Farmer John knows that an intellectually satisfied cow is a happy cow who will give more milk. He has arranged a brainy activity for cows in which they manipulate an M × N grid (1 ≤ M ≤ 15; 1 ≤ N ≤ 15) of square tiles, each of which is colored black on one side and white on the other side.

As one would guess, when a single white tile is flipped, it changes to black; when a single black tile is flipped, it changes to white. The cows are rewarded when they flip the tiles so that each tile has the white side face up. However, the cows have rather large hooves and when they try to flip a certain tile, they also flip all the adjacent tiles (tiles that share a full edge with the flipped tile). Since the flips are tiring, the cows want to minimize the number of flips they have to make.

Help the cows determine the minimum number of flips required, and the locations to flip to achieve that minimum. If there are multiple ways to achieve the task with the minimum amount of flips, return the one with the least lexicographical ordering in the output when considered as a string.
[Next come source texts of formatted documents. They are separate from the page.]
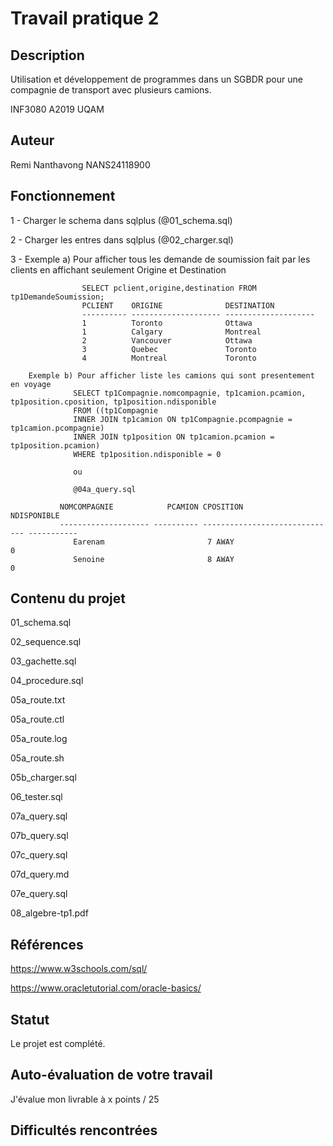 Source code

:    # Travail pratique 2

   ## Description

   Utilisation et développement de programmes dans un SGBDR pour une compagnie de transport avec plusieurs camions.

   INF3080 A2019 UQAM

   ## Auteur

   Remi Nanthavong NANS24118900

   ## Fonctionnement

   1 - Charger le schema dans sqlplus (@01_schema.sql)
   
   2 - Charger les entres dans sqlplus (@02_charger.sql)
   
   3 -  Exemple a) Pour afficher tous les demande de soumission fait par les clients en affichant seulement Origine et Destination
                  
                    SELECT pclient,origine,destination FROM tp1DemandeSoumission;
                    PCLIENT    ORIGINE              DESTINATION
                    ---------- -------------------- --------------------
                    1          Toronto              Ottawa
                    1          Calgary              Montreal
                    2          Vancouver            Ottawa
                    3          Quebec               Toronto
                    4          Montreal             Toronto
                    
        Exemple b) Pour afficher liste les camions qui sont presentement en voyage
                  SELECT tp1Compagnie.nomcompagnie, tp1camion.pcamion, tp1position.cposition, tp1position.ndisponible 
                  FROM ((tp1Compagnie
                  INNER JOIN tp1camion ON tp1Compagnie.pcompagnie = tp1camion.pcompagnie)
                  INNER JOIN tp1position ON tp1camion.pcamion = tp1position.pcamion)
                  WHERE tp1position.ndisponible = 0
                  
                  ou
                  
                  @04a_query.sql

               NOMCOMPAGNIE            PCAMION CPOSITION                      NDISPONIBLE
               -------------------- ---------- ------------------------------ -----------
                  Earenam                       7 AWAY                                     0
                  Senoine                       8 AWAY                                     0


   ## Contenu du projet

   01_schema.sql
   
   02_sequence.sql
   
   03_gachette.sql
   
   04_procedure.sql
   
   05a_route.txt
   
   05a_route.ctl
   
   05a_route.log
   
   05a_route.sh
   
   05b_charger.sql
   
   06_tester.sql
   
   07a_query.sql
   
   07b_query.sql
   
   07c_query.sql
   
   07d_query.md
   
   07e_query.sql
   
   08_algebre-tp1.pdf

   ## Références

  https://www.w3schools.com/sql/
  
  https://www.oracletutorial.com/oracle-basics/

   ## Statut

   Le projet est complété.
   
   ## Auto-évaluation de votre travail
   
   J'évalue mon livrable à x points / 25
   
   ## Difficultés rencontrées
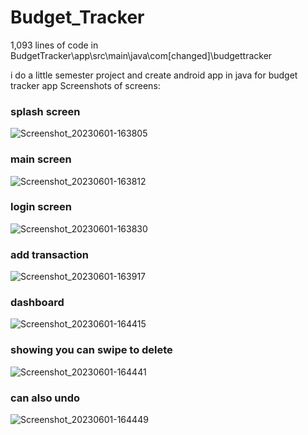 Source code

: # Budget_Tracker
1,093 lines of code in BudgetTracker\app\src\main\java\com\[changed]\budgettracker

i do a little semester project and create android app in java for budget tracker app
Screenshots of screens:
### splash screen
![Screenshot_20230601-163805](https://github.com/Siamax1/Budget_Tracker/assets/111352185/e71b3e34-e031-420c-9fdb-215cac70f418)
### main screen
![Screenshot_20230601-163812](https://github.com/Siamax1/Budget_Tracker/assets/111352185/a635944c-12cd-4d22-897a-2bdc809f0a38)
### login screen
![Screenshot_20230601-163830](https://github.com/Siamax1/Budget_Tracker/assets/111352185/c3d559c5-8790-46b3-81c6-b3c748ec1af4)
### add transaction
![Screenshot_20230601-163917](https://github.com/Siamax1/Budget_Tracker/assets/111352185/840f9865-bc91-44fe-a91f-52a7ce54e7a2)
### dashboard
![Screenshot_20230601-164415](https://github.com/Siamax1/Budget_Tracker/assets/111352185/bdcbf7b3-bc24-4aa8-acf8-2b42a98afda6)
### showing you can swipe to delete
![Screenshot_20230601-164441](https://github.com/Siamax1/Budget_Tracker/assets/111352185/52d84061-e7c0-488c-b1fa-0ba08c526a1d)
### can also undo
![Screenshot_20230601-164449](https://github.com/Siamax1/Budget_Tracker/assets/111352185/ec4a1860-eb81-4146-b755-a33592f4b844)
If the task is impossible, print one line with the word “IMPOSSIBLE”.

Input

Line 1: Two space-separated integers: M and N
Lines 2..M+1: Line i+1 describes the colors (left to right) of row i of the grid with N space-separated integers which are 1 for black and 0 for white

Output

Lines 1..M: Each line contains N space-separated integers, each specifying how many times to flip that particular location.

Sample Input

4 4
1 0 0 1
0 1 1 0
0 1 1 0
1 0 0 1

Sample Output

0 0 0 0
1 0 0 1
1 0 0 1
0 0 0 0

解题报告

只要确定第一行，下面的行就都确定了，枚举第一行即可，复杂度o(N*M * 2^N)

//300 MS

#include<stdio.h>
#include<string.h>
#define MAX_N 15
int map[MAX_N][MAX_N];
int tmp_map[MAX_N][MAX_N];
bool vis[MAX_N][MAX_N];
bool tmp_vis[MAX_N][MAX_N];
bool bests[MAX_N][MAX_N];
int M,N,best;
int ox[]={0,-1,0,0,1};
int oy[]={-1,0,0,1,0};

void flag(int Y,int X,int (*P_map)[MAX_N],bool (*P_vis)[MAX_N]){
    for(int i=0;i<5;i++){
        int x=X+ox[i];
        int y=Y+oy[i];
        if(0<=x&&x<N&&0<=y&&y<M)
            P_map[y][x]++;
    }
    P_vis[Y][X]=!P_vis[Y][X];
}

void go(int cnt){
    //初始化
    memset(tmp_vis,0,sizeof(tmp_vis));
    for(int j=0;j<M;j++)
        for(int k=0;k<N;k++)
            tmp_map[j][k]=map[j][k];
    for(int i=0;i<N;i++) tmp_vis[0][i]=vis[0][i];

    for(int j=1;j<M;j++)
        for(int k=0;k<N;k++){
            if(tmp_map[j-1][k]&1)
                flag(j,k,tmp_map,tmp_vis),cnt++;
            if(cnt>=best) return ;
        }
    for(int i=0;i<N;i++)
        if(tmp_map[M-1][i]&1)
            return ;
    if(cnt<best){
        for(int j=0;j<M;j++)
            for(int k=0;k<N;k++)
                bests[j][k]=tmp_vis[j][k];
        best=cnt;
    }
}

void dfs(int x,int cnt){
    if(x==N){
        go(cnt);
        return ;
    }

    dfs(x+1,cnt);

    flag(0,x,map,vis);
    dfs(x+1,cnt+1);
    flag(0,x,map,vis);
}

int main()
{
    while(~scanf("%d%d",&M,&N)){
        memset(vis,0,sizeof(vis));
        for(int j=0;j<M;j++)
            for(int k=0;k<N;k++)
                scanf("%d",&map[j][k]);
        best=0x3f3f3f3f;dfs(0,0);
        if(best!=0x3f3f3f3f)
            for(int j=0;j<M;j++){
                for(int k=0;k<N;k++)
                    printf(k?" %d":"%d",bests[j][k]);
                putchar('\n');
            }
        else puts("IMPOSSIBLE");
    }
    return 0;
}